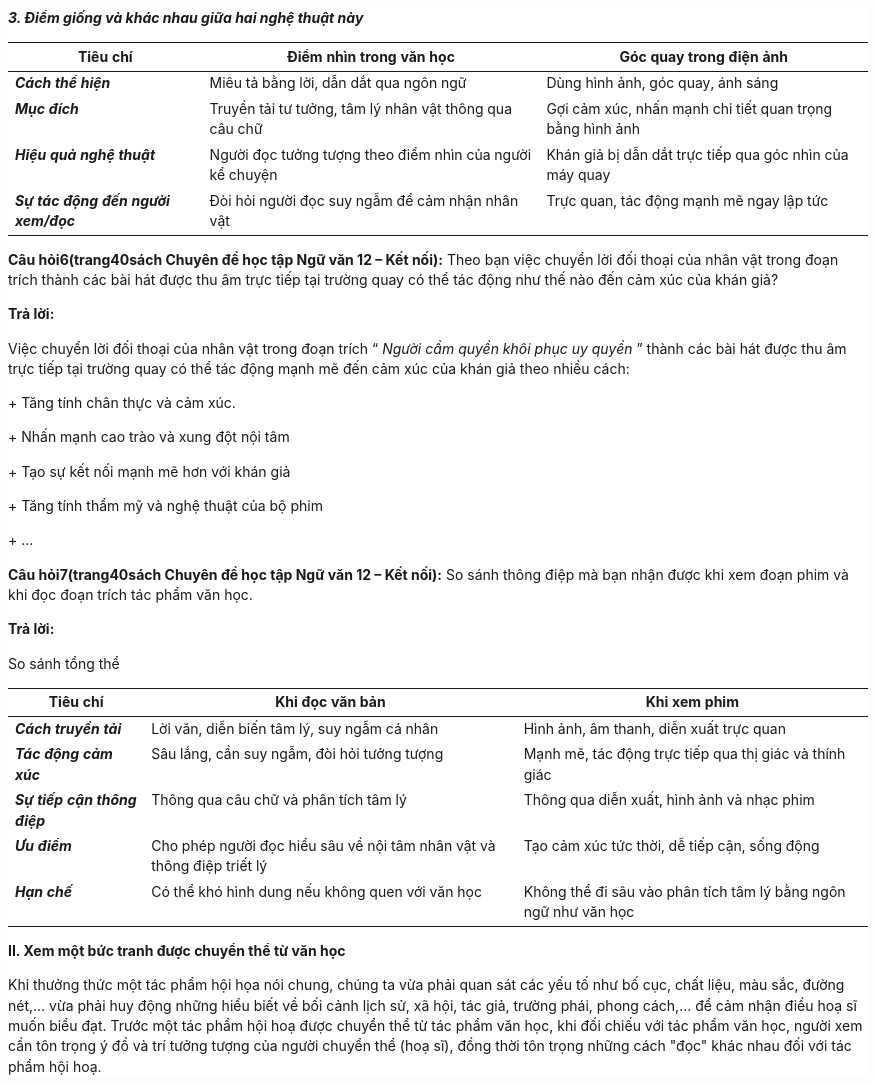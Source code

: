 **_3\. Điểm giống và khác nhau giữa hai nghệ thuật này_**

**Tiêu chí** |  **Điểm nhìn trong văn học** |  **Góc quay trong điện ảnh**  
---|---|---  
**_Cách thể hiện_** |  Miêu tả bằng lời, dẫn dắt qua ngôn ngữ |  Dùng hình ảnh, góc quay, ánh sáng  
**_Mục đích_** |  Truyền tải tư tưởng, tâm lý nhân vật thông qua câu chữ |  Gợi cảm xúc, nhấn mạnh chi tiết quan trọng bằng hình ảnh  
**_Hiệu quả nghệ thuật_** |  Người đọc tưởng tượng theo điểm nhìn của người kể chuyện |  Khán giả bị dẫn dắt trực tiếp qua góc nhìn của máy quay  
**_Sự tác động đến người xem/đọc_** |  Đòi hỏi người đọc suy ngẫm để cảm nhận nhân vật |  Trực quan, tác động mạnh mẽ ngay lập tức  
  
**Câu hỏi****6****(trang****40****sách Chuyên đề học tập Ngữ văn 12 – Kết nối):** Theo bạn việc chuyển lời đối thoại của nhân vật trong đoạn trích thành các bài hát được thu âm trực tiếp tại trường quay có thể tác động như thế nào đến cảm xúc của khán giả?

**Trả lời:**

Việc chuyển lời đối thoại của nhân vật trong đoạn trích “ _Người cầm quyền khôi phục uy quyền_ ” thành các bài hát được thu âm trực tiếp tại trường quay có thể tác động mạnh mẽ đến cảm xúc của khán giả theo nhiều cách:

\+ Tăng tính chân thực và cảm xúc. 

\+ Nhấn mạnh cao trào và xung đột nội tâm

\+ Tạo sự kết nối mạnh mẽ hơn với khán giả

\+ Tăng tính thẩm mỹ và nghệ thuật của bộ phim

\+ …

**Câu hỏi****7****(trang****40****sách Chuyên đề học tập Ngữ văn 12 – Kết nối):** So sánh thông điệp mà bạn nhận được khi xem đoạn phim và khi đọc đoạn trích tác phẩm văn học. 

**Trả lời:**

So sánh tổng thể

**Tiêu chí** |  **Khi đọc văn bản** |  **Khi xem phim**  
---|---|---  
**_Cách truyền tải_** |  Lời văn, diễn biến tâm lý, suy ngẫm cá nhân |  Hình ảnh, âm thanh, diễn xuất trực quan  
**_Tác động cảm xúc_** |  Sâu lắng, cần suy ngẫm, đòi hỏi tưởng tượng |  Mạnh mẽ, tác động trực tiếp qua thị giác và thính giác  
**_Sự tiếp cận thông điệp_** |  Thông qua câu chữ và phân tích tâm lý |  Thông qua diễn xuất, hình ảnh và nhạc phim  
**_Ưu điểm_** |  Cho phép người đọc hiểu sâu về nội tâm nhân vật và thông điệp triết lý |  Tạo cảm xúc tức thời, dễ tiếp cận, sống động  
**_Hạn chế_** |  Có thể khó hình dung nếu không quen với văn học |  Không thể đi sâu vào phân tích tâm lý bằng ngôn ngữ như văn học  
  
**II. Xem một bức tranh được chuyển thể từ văn học**

Khi thưởng thức một tác phẩm hội họa nói chung, chúng ta vừa phải quan sát các yếu tố như bố cục, chất liệu, màu sắc, đường nét,... vừa phải huy động những hiểu biết về bối cảnh lịch sử, xã hội, tác giả, trường phái, phong cách,... để cảm nhận điều hoạ sĩ muốn biểu đạt. Trước một tác phẩm hội hoạ được chuyển thể từ tác phẩm văn học, khi đối chiếu với tác phẩm văn học, người xem cần tôn trọng ý đồ và trí tưởng tượng của người chuyển thể (hoạ sĩ), đồng thời tôn trọng những cách "đọc" khác nhau đối với tác phẩm hội hoạ.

····················

PROBLEM TO WORK ON: Examine the records and pull out every line where the string "trong" occurs.

WORKED SOLUTION:
**Tiêu chí** |  **Điểm nhìn trong văn học** |  **Góc quay trong điện ảnh**  
**Câu hỏi****6****(trang****40****sách Chuyên đề học tập Ngữ văn 12 – Kết nối):** Theo bạn việc chuyển lời đối thoại của nhân vật trong đoạn trích thành các bài hát được thu âm trực tiếp tại trường quay có thể tác động như thế nào đến cảm xúc của khán giả?
Việc chuyển lời đối thoại của nhân vật trong đoạn trích “ _Người cầm quyền khôi phục uy quyền_ ” thành các bài hát được thu âm trực tiếp tại trường quay có thể tác động mạnh mẽ đến cảm xúc của khán giả theo nhiều cách:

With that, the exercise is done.